Premier League Performance Metrics and Results: A Dynamic Analysis

INFO 523 - Spring 2023 - Project 1

Tejas Bhawari, Gabriel Geffen, Ayesha Khatun, Alyssa Nether, Akash Srinivasan

Ever wondered how soccer game events, from shots to fouls, influence the score?

Question 1

What is the connection between in-game metrics such as shots on goal, fouls committed, and cards received, and the outcomes of soccer matches?

Approach

We choose relevant attributes such as shots, shots on goal, fouls committed, and cards both the home and away teams have earned. To guarantee the robustness of the model, the dataset is divided into training and testing sets. The logistic regression model is then trained, and its effectiveness is assessed using an accuracy score and a confusion matrix.

Exploring the complex connections between in-game metrics

  • FTHG and FTAG are crucial indicators
  • FTR serves as the target variable
  • HS, AS, HST,and AST reflect attacking performance.
  • HF, AF, HY, AY, HR,and AR all indicate team discipline and aggresion
  • Combining match information with team-level season summaries
  • The consistency of the dataset ensures reliability of our analysis
# Load the dataset
df = pd.read_csv('data/soccer21-22.csv')

# Creating a binary target variable 'Result' 
# 1 represents a home win ('H') and 0 otherwise
df['Result'] = (df['FTR'] == 'H').astype(int)

# Feature selection
features = ['HS', 'AS', 'HST', 'AST', 'HF', 'AF', 'HY', 'AY', 'HR', 'AR']
X = df[features]
y = df['Result']
  • Splitting data into appropriate sets then applying regression techniques
  • Regression techniques, confusion matrix, and feature correlation heatmap
  • Discovering patterns and relationships critical for building predictive models

Feature Importance Visualization

Confusion Matrix

Feature Correlation Heatmap

Question 2

What if the matches ended at halftime?

  • FTHG and FTAG are needed to determine team placements
  • FTR denotes the final actual outcome
  • HTHG, HTAG,and HTR are important as well
  • HomeTeam and AwayTeam combined with the rest help determine the winner
  • Performing thorough checks and creating visualizations.
  • Making sure data has no missing values
  • Creating a function to determine results of matches at halftime and using this re-calibration as a new baseline of analysis.
  • Chronologically organized data

Code

# Import libraries
import pandas as pd

# Load the dataset
df = pd.read_csv('data/soccer21-22.csv')

# Function to determine the winner based on points
def calculate_points(row):
    if row['FTR'] == 'H':
        return 3
    elif row['FTR'] == 'D':
        return 1
    else:
        return 0

# Apply the function to calculate points for each match
df['HomePoints'] = df.apply(lambda row: calculate_points(row), axis = 1)
df['AwayPoints'] = df.apply(lambda row: 3 - calculate_points(row) if row['FTR'] != 'D' else 1, axis = 1)

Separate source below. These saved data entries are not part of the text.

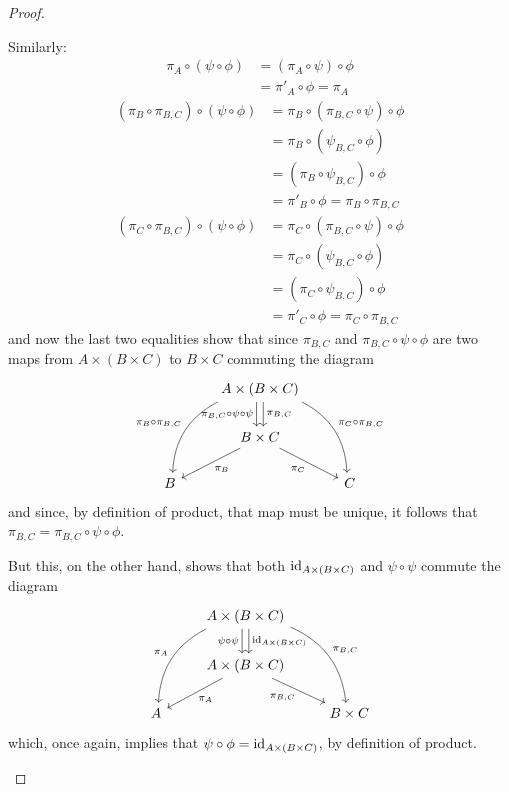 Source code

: \begin{proof}
\begin{enumerate}[(a)]
		Similarly:
		\begin{align*}
			\pi_A\circ(\psi\circ\phi)&=(\pi_A\circ\psi)\circ\phi\\
			&=\pi'_A\circ\phi=\pi_A
		\end{align*}
		\begin{align*}
			(\pi_B\circ\pi_{B,C})\circ(\psi\circ\phi)&=\pi_B\circ(\pi_{B,C}\circ\psi)\circ\phi\\
			&=\pi_B\circ(\psi_{B,C}\circ\phi)\\
			&=(\pi_B\circ\psi_{B,C})\circ\phi\\
			&=\pi'_B\circ\phi=\pi_B\circ\pi_{B,C}
		\end{align*}
		\begin{align*}
		(\pi_C\circ\pi_{B,C})\circ(\psi\circ\phi)&=\pi_C\circ(\pi_{B,C}\circ\psi)\circ\phi\\
		&=\pi_C\circ(\psi_{B,C}\circ\phi)\\
		&=(\pi_C\circ\psi_{B,C})\circ\phi\\
		&=\pi'_C\circ\phi=\pi_C\circ\pi_{B,C}
		\end{align*}and now the last two equalities show that since $\pi_{B,C}$ and $\pi_{B,C}\circ\psi\circ\phi$ are two maps from $A\times(B\times C)$ to $B\times C$ commuting the diagram
		\[\begin{tikzcd}
		& A\times(B\times C) \arrow[ldd, "{\pi_B\circ\pi_{B,C}}"', bend right] \arrow[d, "{\pi_{B,C}}",shift left] \arrow[rdd, "{\pi_C\circ\pi_{B,C}}", bend left] \arrow[d, "{\pi_{B,C}\circ\psi\circ\psi}"',shift right] &   \\
		& B\times C \arrow[ld, "\pi_B"] \arrow[rd, "\pi_C"']                                                                                                                                       &   \\
		B &                                                                                                                                                                                          & C
		\end{tikzcd}\]and since, by definition of product, that map must be unique, it follows that $\pi_{B,C}=\pi_{B,C}\circ\psi\circ\phi$.
		
		But this, on the other hand, shows that both ${\rm id}_{A\times(B\times C)}$ and $\psi\circ\psi$ commute the diagram
		\[\begin{tikzcd}
		& A\times(B\times C) \arrow[ldd, "\pi_A"', bend right] \arrow[d, "{\id_{A\times(B\times C)}}",shift left] \arrow[rdd, "{\pi_{B,C}}", bend left] \arrow[d, "\psi\circ\psi"',shift right] &           \\
		& A\times(B\times C) \arrow[ld, "\pi_A"] \arrow[rd, "{\pi_{B,C}}"']                                                                               &           \\
		A &                                                                                                                                                 & B\times C
		\end{tikzcd}\]which, once again, implies that $\psi\circ\phi={\rm id}_{A\times(B\times C)}$, by definition of product.
		

\end{enumerate}
\end{proof}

# Aggregate points for each team
home_points = df.groupby('HomeTeam')['HomePoints'].sum().reset_index()
away_points = df.groupby('AwayTeam')['AwayPoints'].sum().reset_index()

# Combine home and away points
team_points = pd.merge(home_points, away_points, how = 'outer', left_on = 'HomeTeam', right_on = 'AwayTeam')
team_points['TotalPoints'] = team_points['HomePoints'] + team_points['AwayPoints']

# Sort team_points DataFrame based on TotalPoints
team_points = team_points.sort_values(by = 'TotalPoints', ascending = False)

# Create ranking DataFrame
ft_ranking = pd.DataFrame({
    'Team': team_points['HomeTeam'],  # You can choose 'HomeTeam' or 'AwayTeam' because they are the same after merging
    'Points': team_points['TotalPoints'],
    'Ranking': range(1, len(team_points) + 1)
})

Plots

References

[1] Title: English Premier League Dataset, Source: tidytuesday, Link: https://raw.githubusercontent.com/rfordatascience/tidytuesday/master/data/2023/2023-04-04/soccer21-22.csv

[2] Quarto, For documentation and presentation - Quarto

Discussion

Overall, the insights derived from this analysis can offer valuable guidance for teams undergoing significant shifts in rankings. By identifying potential areas for improvement, such as halftime strategies, conditioning, or tactical adjustments, teams can make informed decisions to enhance their performance and competitiveness in professional football leagues.